You think this strange,
wonder what has gone wrong,
question your eyes, and
finally realize that the details
you saw were not there

that it all was, quite simply, what
your mind wished your eyes to see.

PHYSICS

She is seven, going on some much larger number.
She believes in the tooth fairy.
She believes in the scientific method.
She believes in vegetarianism and ecology.
She believes in helping her parents
and was doing so when she found
her baby teeth in a small bag in their dresser.
She no longer believes in the tooth fairy
but she does believe in economics.

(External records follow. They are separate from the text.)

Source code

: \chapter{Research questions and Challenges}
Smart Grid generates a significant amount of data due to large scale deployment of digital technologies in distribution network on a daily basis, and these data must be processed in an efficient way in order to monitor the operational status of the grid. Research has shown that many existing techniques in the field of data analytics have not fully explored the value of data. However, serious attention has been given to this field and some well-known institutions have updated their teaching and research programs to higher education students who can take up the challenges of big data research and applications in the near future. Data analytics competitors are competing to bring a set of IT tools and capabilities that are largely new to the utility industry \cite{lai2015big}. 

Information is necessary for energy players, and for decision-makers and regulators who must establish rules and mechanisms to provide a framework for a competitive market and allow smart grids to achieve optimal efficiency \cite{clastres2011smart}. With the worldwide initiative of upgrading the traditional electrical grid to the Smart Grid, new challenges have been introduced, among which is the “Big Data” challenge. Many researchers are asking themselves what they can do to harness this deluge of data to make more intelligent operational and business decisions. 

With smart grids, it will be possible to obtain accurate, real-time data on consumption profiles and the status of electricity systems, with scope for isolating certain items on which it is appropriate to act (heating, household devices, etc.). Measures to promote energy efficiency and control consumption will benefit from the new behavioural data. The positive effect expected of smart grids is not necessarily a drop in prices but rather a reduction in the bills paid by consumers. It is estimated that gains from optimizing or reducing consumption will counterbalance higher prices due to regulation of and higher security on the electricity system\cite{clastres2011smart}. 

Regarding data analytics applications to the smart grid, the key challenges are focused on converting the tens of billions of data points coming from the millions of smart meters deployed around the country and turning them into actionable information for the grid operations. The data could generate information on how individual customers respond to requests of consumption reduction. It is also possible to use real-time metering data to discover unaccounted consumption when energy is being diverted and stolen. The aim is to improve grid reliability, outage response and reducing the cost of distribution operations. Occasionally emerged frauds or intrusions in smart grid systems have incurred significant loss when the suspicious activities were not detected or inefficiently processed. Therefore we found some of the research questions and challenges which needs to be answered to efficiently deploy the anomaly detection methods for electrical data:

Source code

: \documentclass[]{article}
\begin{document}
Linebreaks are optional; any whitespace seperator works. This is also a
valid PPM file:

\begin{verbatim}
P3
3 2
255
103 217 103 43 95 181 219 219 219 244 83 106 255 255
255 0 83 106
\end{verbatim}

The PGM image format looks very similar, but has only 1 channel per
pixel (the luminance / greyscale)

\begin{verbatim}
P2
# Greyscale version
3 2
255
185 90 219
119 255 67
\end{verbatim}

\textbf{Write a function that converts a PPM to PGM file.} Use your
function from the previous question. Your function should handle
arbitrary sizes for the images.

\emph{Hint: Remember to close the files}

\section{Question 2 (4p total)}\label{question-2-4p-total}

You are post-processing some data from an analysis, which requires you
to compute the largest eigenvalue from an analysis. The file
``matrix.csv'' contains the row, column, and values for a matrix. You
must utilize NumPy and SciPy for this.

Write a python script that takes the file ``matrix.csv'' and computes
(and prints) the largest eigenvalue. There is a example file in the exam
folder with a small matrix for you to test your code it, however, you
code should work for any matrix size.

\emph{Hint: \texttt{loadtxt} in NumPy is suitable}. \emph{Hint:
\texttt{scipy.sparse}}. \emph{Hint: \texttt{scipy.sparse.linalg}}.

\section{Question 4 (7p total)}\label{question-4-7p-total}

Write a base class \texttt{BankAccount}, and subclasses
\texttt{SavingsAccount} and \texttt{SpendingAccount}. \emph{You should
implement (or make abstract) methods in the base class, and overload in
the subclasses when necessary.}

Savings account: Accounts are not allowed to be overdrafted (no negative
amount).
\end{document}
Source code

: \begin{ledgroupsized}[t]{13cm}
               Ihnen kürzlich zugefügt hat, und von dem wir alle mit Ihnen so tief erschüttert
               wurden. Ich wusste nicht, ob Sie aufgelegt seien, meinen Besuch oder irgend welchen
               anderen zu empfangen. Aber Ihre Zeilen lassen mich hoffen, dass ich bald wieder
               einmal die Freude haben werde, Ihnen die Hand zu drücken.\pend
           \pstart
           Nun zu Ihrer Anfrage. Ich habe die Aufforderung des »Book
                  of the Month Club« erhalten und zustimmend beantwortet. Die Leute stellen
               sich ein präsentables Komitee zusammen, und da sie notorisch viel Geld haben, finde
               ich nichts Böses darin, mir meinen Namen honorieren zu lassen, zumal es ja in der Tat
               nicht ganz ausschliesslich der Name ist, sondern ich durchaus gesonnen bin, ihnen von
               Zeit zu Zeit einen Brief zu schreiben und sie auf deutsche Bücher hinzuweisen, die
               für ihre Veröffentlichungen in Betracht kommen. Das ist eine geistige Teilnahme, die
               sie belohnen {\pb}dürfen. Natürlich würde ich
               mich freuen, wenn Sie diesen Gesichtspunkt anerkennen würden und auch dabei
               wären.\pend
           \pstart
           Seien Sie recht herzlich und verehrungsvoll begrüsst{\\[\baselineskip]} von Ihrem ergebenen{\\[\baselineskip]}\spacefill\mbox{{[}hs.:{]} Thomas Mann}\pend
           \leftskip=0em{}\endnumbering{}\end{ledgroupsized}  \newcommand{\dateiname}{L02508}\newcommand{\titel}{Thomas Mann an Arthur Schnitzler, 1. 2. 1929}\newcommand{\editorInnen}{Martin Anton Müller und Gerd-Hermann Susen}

And physics.
She told her parents that she expected
five dollars for each tooth going forward,
or her brother would learn something
that no four-year-old ought to know.
She believes that leverage is a key
principle of physics that every child should master.

THE BLINK

In the elemental scheme of things
we humans are, at best, middling.
We are minute in the scale of the universe,
our time not even a glimmer, and
as we age, time contracts, but only
in the shortening forward direction.
But pity the poor hydrogen-7 isotope
whose life is likely over
in 30 yactoseconds, absorbing
the laughter of helium-5 living
on average, 33 times longer, and both
jealously, if ever so quickly
regarding our seemingly infinite span.
But lest we get complacent, there is
always zirconium-96 for whom
our life is but the blink of an eye,
barely worth noting, a second at most
in a span that could reach
twenty quintillion years, so we
are nothing special, save in our own eyes.

WALKING

Today was downright exhausting,
and my hour long walk along the river
left me dripping and drooping.
It wasn’t different than most days,
same time, same place, and
the usual 756 miles, according
to my old friend Orion, who
was watching from his usual perch,
unseen, as he prefers it by day.
When I was done, I started to complain
about how I felt, when Orion interjected,
“Just be thankful you’re not
in Florida today, its hotter by far,
and your usual walk would
have covered a full 930 miles today,
and there you’d have reason
perhaps to complain just a bit.”
Heading home to shower, I
called out to Orion, “You know
you are one heavenly pain in the ass.”
“Yeah,” he replied, “that’s what Artemis said.”